Air mata dalam tatanan sosial bersifat nasional. Berbagai sekte, agama, dan etnis Suriah telah lama hidup berdampingan—tidak selalu selaras, tetapi biasanya lebih harmonis daripada di negara tetangga Lebanon. Negara ini didominasi oleh Muslim Sunni, sedangkan Syiah merupakan proporsi kecil, kurang dari 5 persen, meskipun jumlah pastinya tidak diketahui.

Perpecahan paling serius adalah antara Sunni dan Alawit, sebuah sekte cabang dari Syiah yang membentuk sekitar 15 persen populasi dan mendominasi rezim Assad.

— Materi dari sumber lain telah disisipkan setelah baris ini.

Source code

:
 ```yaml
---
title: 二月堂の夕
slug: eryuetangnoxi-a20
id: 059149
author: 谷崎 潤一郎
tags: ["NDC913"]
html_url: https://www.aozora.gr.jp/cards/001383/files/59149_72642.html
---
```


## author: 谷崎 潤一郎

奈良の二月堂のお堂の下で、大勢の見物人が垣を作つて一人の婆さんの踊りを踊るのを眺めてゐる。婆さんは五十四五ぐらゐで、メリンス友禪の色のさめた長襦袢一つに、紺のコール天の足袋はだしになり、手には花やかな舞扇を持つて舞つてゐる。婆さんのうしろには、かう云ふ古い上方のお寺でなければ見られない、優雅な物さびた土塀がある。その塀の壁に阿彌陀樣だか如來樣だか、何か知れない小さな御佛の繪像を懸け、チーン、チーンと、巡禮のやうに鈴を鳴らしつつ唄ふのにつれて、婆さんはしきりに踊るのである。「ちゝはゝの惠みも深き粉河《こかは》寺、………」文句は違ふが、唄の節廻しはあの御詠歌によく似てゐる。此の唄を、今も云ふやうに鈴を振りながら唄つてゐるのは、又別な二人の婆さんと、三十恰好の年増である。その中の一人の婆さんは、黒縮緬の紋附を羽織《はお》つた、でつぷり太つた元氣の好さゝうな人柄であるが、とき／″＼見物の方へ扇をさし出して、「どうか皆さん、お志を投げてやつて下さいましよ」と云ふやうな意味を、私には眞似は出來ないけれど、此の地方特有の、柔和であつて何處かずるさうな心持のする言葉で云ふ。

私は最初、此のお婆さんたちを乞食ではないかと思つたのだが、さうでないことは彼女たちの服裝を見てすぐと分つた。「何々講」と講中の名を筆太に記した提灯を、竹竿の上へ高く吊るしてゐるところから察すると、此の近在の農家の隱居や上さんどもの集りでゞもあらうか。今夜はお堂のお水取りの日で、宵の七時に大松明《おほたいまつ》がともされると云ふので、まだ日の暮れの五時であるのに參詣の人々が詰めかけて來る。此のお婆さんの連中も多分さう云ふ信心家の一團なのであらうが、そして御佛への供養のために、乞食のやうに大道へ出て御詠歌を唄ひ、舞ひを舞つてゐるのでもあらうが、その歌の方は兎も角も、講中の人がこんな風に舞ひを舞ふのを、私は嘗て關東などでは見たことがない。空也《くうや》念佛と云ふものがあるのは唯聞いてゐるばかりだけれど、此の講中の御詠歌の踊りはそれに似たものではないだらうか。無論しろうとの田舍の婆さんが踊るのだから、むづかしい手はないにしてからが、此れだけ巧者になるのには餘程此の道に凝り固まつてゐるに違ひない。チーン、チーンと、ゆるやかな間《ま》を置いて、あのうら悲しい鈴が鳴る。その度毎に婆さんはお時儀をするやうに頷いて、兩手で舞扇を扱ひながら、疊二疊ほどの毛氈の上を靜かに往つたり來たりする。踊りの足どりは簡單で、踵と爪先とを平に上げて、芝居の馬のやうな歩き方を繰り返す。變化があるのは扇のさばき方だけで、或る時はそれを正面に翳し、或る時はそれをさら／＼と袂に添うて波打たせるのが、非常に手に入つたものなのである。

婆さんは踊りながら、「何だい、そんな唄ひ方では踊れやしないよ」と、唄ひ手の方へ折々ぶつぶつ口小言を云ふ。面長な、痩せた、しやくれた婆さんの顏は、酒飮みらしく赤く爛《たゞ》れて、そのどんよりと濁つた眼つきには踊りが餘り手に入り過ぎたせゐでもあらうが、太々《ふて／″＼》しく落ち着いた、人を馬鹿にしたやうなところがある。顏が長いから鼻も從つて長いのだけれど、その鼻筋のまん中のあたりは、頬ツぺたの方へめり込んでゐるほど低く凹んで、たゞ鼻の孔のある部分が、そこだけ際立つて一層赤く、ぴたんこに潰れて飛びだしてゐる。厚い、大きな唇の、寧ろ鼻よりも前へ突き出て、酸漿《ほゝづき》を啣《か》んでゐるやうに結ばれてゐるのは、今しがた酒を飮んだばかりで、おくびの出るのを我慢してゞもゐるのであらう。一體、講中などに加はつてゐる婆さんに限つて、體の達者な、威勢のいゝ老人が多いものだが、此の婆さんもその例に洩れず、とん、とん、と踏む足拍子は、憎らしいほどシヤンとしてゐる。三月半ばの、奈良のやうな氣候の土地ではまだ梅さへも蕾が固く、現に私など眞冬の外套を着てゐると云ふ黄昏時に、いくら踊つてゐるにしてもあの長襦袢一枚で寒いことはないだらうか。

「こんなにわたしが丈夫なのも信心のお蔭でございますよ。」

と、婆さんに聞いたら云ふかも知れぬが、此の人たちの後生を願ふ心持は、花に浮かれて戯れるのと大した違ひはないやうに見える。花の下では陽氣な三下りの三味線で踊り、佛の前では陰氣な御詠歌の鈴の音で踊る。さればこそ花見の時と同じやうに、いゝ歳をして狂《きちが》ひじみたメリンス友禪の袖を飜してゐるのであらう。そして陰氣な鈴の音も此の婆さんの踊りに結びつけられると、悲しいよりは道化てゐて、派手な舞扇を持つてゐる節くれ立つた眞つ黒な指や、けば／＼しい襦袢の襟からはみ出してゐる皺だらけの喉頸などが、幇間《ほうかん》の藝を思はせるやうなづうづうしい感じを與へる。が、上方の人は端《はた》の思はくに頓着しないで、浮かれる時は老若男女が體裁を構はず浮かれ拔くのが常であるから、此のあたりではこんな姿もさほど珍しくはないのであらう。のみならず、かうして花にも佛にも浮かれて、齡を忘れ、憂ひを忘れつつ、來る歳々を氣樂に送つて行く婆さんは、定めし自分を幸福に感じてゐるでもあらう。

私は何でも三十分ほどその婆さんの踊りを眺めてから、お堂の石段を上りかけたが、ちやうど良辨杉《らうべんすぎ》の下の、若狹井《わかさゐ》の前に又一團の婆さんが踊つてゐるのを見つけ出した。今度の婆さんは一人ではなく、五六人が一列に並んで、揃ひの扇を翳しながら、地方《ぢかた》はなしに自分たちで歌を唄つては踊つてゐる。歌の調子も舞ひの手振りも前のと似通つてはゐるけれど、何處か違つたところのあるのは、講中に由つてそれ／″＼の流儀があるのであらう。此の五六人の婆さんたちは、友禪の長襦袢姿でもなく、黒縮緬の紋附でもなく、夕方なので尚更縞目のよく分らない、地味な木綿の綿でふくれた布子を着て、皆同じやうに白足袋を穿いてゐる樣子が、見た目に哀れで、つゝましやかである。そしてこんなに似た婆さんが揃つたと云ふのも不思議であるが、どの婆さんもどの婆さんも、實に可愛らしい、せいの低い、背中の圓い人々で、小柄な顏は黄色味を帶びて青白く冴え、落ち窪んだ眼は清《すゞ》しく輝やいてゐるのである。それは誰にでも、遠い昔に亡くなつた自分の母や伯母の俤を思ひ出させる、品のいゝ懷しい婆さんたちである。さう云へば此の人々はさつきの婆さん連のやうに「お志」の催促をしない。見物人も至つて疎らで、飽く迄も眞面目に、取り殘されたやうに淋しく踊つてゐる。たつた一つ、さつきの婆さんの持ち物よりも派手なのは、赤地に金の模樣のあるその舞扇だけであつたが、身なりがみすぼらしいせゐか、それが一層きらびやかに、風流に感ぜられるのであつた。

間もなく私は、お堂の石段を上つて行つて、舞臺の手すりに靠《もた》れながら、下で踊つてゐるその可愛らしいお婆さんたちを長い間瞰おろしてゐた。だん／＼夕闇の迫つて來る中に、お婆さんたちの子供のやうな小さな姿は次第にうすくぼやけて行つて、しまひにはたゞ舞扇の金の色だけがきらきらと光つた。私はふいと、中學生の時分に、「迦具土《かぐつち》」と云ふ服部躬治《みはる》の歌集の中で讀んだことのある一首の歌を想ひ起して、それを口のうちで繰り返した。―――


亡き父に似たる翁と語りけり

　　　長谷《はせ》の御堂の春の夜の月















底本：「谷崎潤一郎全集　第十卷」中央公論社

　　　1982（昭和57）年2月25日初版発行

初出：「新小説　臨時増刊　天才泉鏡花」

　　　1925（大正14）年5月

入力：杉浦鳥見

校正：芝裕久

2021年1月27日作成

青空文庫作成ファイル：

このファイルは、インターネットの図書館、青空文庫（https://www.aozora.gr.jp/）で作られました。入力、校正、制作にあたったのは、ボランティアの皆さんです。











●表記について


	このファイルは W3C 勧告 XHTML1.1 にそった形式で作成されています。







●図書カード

Assad dan keluarganya adalah orang Alawit dan telah mengangkat komunitas mereka ke posisi militer dan pemerintahan teratas.

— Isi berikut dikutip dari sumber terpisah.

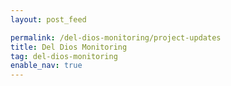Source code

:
 ```yaml
---
layout: post_feed

permalink: /del-dios-monitoring/project-updates
title: Del Dios Monitoring
tag: del-dios-monitoring
enable_nav: true
---
```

Seperti kaum Alawit, komunitas kecil Syiah Suriah sebagian besar berpihak pada rezim Assad, seperti halnya minoritas Kristen kecil, yang mengkhawatirkan kebangkitan fundamentalis Sunni jika Assad jatuh.

“Suriah telah menderita bekas luka sektarian yang membutuhkan waktu lama untuk sembuh,” kata Loai Hussein, seorang aktivis politik oposisi. “Ada banyak polarisasi, beberapa di antaranya didorong oleh negara tetangga.”

Ada banyak kasus pembunuhan antara Sunni dan Alawit atau Syiah di sebagian besar negara. Di ibu kota, lingkungan campuran Alawite-Sunni menghilang dengan cepat, karena penduduk dari satu sekte diusir oleh sekte lain atau mengungsi ke daerah di mana komunitas mereka adalah mayoritas.

Di provinsi tetangga Idlib, yang telah menjadi tempat pertempuran sengit, seorang pemimpin Syiah dari desa Kifaraya mengatakan menantu laki-lakinya diculik oleh Sunni tujuh bulan lalu.

“Saya harap ini semua adalah bagian dari perang dan ini akan hilang setelah selesai dan kita bisa hidup bersama dalam damai lagi,” kata Abu Abdullah Hassaneh. “Saya tidak menuding siapa pun. Itu haram (dilarang secara agama) untuk melakukannya.”

Dalam konteks yang lebih luas, garis patahan sektarian Suriah mencerminkan perpecahan di wilayah tersebut. Kekuatan Syiah Iran dan Hizbullah mendukung Suriah, sementara Sunni Mesir, Arab Saudi dan sekutu Arab mereka yang lebih kecil membantu para pemberontak dan mendesak Assad untuk mundur. Pemberontak Suriah menuduh gerilyawan Hizbullah dan garis keras Syiah Irak berperang bersama pasukan Assad, meskipun mereka tidak memberikan bukti.

Sementara politisi oposisi Suriah di pengasingan berbicara tentang inklusi dan kesetaraan di Suriah pasca-Assad, pemberontak Sunni di lapangan berbicara pahit tentang perlunya pembalasan terhadap Alawit yang mereka katakan telah menjadi korban selama beberapa dekade.

Al-Hajji dan pejuang dari pemberontak Tentara Pembebasan Suriah bersikeras bahwa mereka akan mencabut pengepungan di Zahraa dan Nubl jika pasukan pemerintah dan Shabiha menyerah.

Tapi keinginan mereka untuk balas dendam terlihat jelas. Mereka mengatakan penduduk desa Syiah melakukan lebih dari sekedar memberikan perlindungan bagi loyalis rezim dan menuduh mereka mengambil bagian dalam penculikan dan penembakan Sunni.

Saudara laki-laki istri Al-Hajji terluka dalam baku tembak baru-baru ini dengan Sunni, katanya, tetapi keluarganya tidak mengatakan apa-apa tentang lukanya. Mereka juga mengelak saat dia menanyai mereka tentang kondisi di kedua kota tersebut.

Ayah Al-Hajji yang berusia 62 tahun, Abdou al-Hajji, bernada damai ketika berbicara tentang perpecahan. Dia mencatat bagaimana Sunni “merangkul” Syiah yang melarikan diri dari Lebanon selama perang Hizbullah dengan Israel pada tahun 2006.

“Kami sudah lama hidup damai dengan Syiah,” kata sesepuh al-Hajji. “Kami berbagi kegembiraan dalam pernikahan dan kesedihan dalam pemakaman.”

Hak Cipta 2012 The Associated Press.